■ EXERCISE ■
From the entries below, copy every line that holds the word "Enabling".

■ DATA FOR THIS EXERCISE ■

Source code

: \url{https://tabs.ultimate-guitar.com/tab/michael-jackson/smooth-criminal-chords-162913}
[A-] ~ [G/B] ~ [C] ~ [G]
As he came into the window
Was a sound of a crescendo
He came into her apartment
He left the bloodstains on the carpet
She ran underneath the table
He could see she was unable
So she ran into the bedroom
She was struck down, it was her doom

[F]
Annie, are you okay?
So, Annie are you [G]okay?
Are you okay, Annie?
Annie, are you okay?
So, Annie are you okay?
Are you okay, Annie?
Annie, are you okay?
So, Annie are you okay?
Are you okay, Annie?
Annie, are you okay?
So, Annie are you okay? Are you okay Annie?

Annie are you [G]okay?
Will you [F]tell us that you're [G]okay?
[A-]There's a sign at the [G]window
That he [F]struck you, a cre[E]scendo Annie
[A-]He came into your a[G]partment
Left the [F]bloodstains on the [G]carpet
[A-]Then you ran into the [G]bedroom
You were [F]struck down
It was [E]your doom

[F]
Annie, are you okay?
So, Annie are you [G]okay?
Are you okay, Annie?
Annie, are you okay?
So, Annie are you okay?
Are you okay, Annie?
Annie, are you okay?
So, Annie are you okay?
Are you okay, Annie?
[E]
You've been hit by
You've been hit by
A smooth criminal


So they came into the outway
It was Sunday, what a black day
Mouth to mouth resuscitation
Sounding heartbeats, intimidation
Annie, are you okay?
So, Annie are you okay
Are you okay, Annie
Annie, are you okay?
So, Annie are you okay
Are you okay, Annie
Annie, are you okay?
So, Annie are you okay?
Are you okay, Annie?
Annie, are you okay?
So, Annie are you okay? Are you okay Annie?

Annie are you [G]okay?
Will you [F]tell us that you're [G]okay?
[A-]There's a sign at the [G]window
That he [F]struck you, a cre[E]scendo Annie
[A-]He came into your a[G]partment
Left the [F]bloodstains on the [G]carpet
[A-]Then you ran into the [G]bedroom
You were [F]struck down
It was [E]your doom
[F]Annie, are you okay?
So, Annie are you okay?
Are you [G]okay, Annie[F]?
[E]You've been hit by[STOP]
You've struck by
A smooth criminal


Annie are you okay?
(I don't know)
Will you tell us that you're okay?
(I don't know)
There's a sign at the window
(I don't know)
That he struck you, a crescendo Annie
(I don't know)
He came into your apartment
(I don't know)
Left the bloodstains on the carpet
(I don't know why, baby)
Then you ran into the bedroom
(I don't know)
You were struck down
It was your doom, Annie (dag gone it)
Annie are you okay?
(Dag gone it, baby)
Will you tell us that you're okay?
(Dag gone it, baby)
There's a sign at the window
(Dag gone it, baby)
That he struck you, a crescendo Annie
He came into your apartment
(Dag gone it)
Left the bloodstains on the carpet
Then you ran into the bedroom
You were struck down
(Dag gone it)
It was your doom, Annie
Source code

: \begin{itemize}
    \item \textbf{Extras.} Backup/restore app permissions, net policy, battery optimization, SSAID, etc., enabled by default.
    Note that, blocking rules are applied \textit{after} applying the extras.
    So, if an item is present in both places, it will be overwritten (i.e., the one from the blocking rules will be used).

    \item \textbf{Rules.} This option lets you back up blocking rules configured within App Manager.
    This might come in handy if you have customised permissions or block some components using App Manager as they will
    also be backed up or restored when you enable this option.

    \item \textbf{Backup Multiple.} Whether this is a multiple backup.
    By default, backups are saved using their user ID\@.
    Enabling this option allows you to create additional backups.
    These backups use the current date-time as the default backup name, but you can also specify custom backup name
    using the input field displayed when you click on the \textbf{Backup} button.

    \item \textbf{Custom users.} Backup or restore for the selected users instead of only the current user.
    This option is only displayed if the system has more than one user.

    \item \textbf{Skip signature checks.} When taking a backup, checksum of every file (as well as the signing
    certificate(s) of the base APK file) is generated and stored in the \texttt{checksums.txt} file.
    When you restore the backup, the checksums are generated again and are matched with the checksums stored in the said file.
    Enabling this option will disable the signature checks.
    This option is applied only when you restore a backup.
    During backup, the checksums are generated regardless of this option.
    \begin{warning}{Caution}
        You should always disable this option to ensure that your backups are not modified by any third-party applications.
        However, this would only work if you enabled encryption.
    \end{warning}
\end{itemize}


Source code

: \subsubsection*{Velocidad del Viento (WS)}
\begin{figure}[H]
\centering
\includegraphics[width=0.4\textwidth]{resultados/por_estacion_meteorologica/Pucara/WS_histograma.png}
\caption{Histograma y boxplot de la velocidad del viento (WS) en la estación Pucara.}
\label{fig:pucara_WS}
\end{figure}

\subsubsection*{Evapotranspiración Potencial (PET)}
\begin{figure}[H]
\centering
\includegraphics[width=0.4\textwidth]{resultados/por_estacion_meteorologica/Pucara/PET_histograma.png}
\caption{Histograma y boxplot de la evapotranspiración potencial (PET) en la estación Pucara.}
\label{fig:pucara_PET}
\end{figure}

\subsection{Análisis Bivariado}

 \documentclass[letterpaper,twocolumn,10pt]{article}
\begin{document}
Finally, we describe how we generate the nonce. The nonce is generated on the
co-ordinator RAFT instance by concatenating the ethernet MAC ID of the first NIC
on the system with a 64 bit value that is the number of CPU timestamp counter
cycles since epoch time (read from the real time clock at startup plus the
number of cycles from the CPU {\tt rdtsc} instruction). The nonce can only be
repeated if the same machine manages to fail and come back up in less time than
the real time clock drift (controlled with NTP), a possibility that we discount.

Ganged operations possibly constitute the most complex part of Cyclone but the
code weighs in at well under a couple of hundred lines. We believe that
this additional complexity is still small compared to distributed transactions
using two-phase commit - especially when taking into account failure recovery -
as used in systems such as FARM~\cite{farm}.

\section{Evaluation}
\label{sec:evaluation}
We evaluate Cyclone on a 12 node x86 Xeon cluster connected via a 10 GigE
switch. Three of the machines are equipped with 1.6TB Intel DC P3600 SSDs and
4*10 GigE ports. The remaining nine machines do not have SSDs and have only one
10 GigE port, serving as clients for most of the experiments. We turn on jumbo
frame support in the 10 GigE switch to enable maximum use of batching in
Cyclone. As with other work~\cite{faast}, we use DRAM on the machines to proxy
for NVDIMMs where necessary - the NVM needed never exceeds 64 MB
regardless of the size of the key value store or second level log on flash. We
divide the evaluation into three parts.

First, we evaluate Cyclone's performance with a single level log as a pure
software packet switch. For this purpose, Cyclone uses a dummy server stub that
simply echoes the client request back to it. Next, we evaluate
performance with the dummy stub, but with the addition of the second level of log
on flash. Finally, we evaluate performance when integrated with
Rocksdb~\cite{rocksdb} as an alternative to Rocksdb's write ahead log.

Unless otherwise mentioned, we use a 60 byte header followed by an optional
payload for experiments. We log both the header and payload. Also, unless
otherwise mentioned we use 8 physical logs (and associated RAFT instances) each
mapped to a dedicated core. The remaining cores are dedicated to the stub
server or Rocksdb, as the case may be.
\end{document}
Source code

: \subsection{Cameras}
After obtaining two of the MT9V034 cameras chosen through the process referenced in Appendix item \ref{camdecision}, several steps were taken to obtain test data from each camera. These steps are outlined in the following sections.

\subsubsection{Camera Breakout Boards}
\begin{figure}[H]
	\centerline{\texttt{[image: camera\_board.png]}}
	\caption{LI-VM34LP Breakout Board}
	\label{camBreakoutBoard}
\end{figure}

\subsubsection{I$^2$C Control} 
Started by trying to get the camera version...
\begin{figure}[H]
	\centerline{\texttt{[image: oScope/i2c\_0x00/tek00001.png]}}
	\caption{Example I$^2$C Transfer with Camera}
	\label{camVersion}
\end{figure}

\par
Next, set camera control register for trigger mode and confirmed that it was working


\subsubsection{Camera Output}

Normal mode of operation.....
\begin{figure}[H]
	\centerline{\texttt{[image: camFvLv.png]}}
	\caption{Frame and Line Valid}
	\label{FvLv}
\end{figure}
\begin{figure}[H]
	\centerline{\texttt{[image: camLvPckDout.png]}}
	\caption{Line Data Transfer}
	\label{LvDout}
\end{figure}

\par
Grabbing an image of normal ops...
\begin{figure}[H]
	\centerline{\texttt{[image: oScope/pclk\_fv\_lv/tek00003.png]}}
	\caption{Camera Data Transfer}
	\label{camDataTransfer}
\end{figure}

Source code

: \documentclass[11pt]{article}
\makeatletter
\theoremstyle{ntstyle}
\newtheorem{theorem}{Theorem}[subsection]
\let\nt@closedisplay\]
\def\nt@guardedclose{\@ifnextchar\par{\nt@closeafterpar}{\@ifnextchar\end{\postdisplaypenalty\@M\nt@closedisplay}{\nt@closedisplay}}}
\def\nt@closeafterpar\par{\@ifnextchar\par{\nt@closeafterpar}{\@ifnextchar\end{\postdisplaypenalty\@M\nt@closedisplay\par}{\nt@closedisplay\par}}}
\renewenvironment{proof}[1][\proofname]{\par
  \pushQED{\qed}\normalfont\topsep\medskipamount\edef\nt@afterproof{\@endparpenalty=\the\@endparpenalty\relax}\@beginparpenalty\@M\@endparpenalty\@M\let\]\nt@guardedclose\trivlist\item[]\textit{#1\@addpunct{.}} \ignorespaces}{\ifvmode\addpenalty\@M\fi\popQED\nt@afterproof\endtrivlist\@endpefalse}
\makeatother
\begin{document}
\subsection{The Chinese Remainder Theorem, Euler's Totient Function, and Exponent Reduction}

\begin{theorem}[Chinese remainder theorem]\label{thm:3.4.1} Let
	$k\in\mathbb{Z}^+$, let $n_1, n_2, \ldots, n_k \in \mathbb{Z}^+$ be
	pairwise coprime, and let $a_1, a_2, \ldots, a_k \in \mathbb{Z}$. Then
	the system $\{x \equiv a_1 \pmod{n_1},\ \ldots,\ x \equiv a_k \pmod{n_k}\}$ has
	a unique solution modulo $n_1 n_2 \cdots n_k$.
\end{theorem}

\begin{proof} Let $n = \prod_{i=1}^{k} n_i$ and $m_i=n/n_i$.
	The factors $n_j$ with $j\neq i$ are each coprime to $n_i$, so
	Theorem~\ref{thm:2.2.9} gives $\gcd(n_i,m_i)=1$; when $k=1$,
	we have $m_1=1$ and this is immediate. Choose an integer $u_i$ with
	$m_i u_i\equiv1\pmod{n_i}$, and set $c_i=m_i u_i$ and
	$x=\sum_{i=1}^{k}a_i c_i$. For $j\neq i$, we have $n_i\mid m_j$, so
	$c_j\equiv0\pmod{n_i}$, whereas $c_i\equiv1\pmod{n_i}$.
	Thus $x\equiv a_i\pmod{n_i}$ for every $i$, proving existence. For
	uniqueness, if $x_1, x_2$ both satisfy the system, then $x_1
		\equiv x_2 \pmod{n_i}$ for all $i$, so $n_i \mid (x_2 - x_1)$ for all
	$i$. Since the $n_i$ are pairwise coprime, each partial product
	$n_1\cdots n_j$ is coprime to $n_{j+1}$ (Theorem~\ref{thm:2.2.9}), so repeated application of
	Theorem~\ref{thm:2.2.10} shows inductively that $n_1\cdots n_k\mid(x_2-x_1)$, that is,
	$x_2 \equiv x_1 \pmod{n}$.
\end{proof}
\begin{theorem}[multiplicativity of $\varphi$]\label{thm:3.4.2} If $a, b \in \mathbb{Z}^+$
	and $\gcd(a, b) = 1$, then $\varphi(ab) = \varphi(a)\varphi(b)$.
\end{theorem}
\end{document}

■ EXERCISE OUTPUT ■
    Enabling this option allows you to create additional backups.
    Enabling this option will disable the signature checks.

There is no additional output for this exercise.